Contudo, os motivos que levaram a histórica marca britânica a tomar esta decisão são um pouco diferentes dos exemplos anteriores.
Adrian Hallmark, antigo diretor executivo da Bentley (a caminho da Aston Martin), justificou o adiamento do primeiro elétrico com problemas técnicos, sobretudo de software, ligados à plataforma PPE do Grupo Volkswagen - o que também provocou atrasos no Porsche Macan e no Audi Q6 e-tron.
O atraso do primeiro modelo 100% elétrico obrigou a Bentley a rever todo o seu plano Beyond 100, que tinha como objetivo final uma gama totalmente elétrica em 2030. O primeiro elétrico deveria chegar em 2025 e seria seguido por mais quatro novos modelos elétricos, ao ritmo de um por ano.
Outros mercados
Não é apenas no mercado europeu que as marcas estão a ajustar as suas estratégias.
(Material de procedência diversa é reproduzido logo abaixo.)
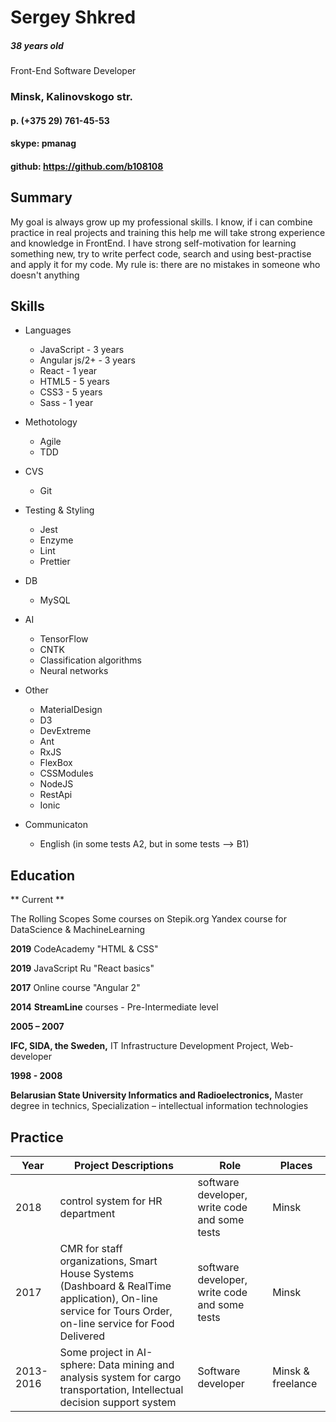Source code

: # Sergey Shkred
##### 38 years old
Front-End Software Developer

### Minsk, Kalinovskogo str.
#### p. (+375 29) 761-45-53
#### skype: pmanag
#### github: https://github.com/b108108

## Summary
My goal is always grow up my professional skills. I know, if i can combine practice in real projects and training this help me will take strong experience and knowledge in FrontEnd. I have strong self-motivation for learning something new, try to write perfect code, search and using best-practise and apply it for my code. My rule is: there are no mistakes in someone who doesn't anything

## Skills
* Languages
	- JavaScript - 3 years
	- Angular js/2+ - 3 years
	- React - 1 year
	- HTML5 - 5 years
	- CSS3 - 5 years
	- Sass - 1 year

* Methotology
	- Agile
	- TDD

* CVS
	- Git

* Testing & Styling
	- Jest
	- Enzyme
	- Lint
	- Prettier

* DB
	- MySQL
	
* AI
	- TensorFlow
	- CNTK
	- Classification algorithms
	- Neural networks

* Other
	- MaterialDesign
	- D3
	- DevExtreme
	- Ant
	- RxJS
	- FlexBox
	- CSSModules
	- NodeJS
	- RestApi
	- Ionic

* Communicaton
	- English (in some tests A2, but in some tests --> B1)

## Education
** Current **

The Rolling Scopes
Some courses on Stepik.org
Yandex course for DataScience & MachineLearning

**2019** 
CodeAcademy "HTML & CSS"

**2019** 
JavaScript Ru "React basics"

**2017**
Online course "Angular 2"

**2014**
**StreamLine** courses - Pre-Intermediate level

**2005 – 2007**

**IFC, SIDA, the Sweden,** IT Infrastructure Development Project, Web-developer

**1998 - 2008**

**Belarusian State University Informatics and Radioelectronics,** Master degree in technics, Specialization – intellectual information technologies

## Practice
Year | Project Descriptions | Role | Places
-------- | -------------- | ---------- | ----
2018 | control system for HR department |software developer, write code and some tests | Minsk
2017 | CMR for staff organizations, Smart House Systems (Dashboard & RealTime application), On-line service for Tours Order, on-line service for Food Delivered | software developer, write code and some tests | Minsk
2013-2016 | Some project in AI-sphere: Data mining and analysis system for cargo transportation, Intellectual decision support system | Software developer | Minsk & freelance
Na América do Norte, já há várias a adiar o lançamento de propostas totalmente elétricas - e a Volkswagen é uma delas.
A marca alemã adiou o lançamento do ID.7 nos EUA e no Canadá, devido a “alterações na dinâmica de mercado”.
Já na China, o cenário também não parece simples, com algumas marcas a tentarem “fugir” para a Europa.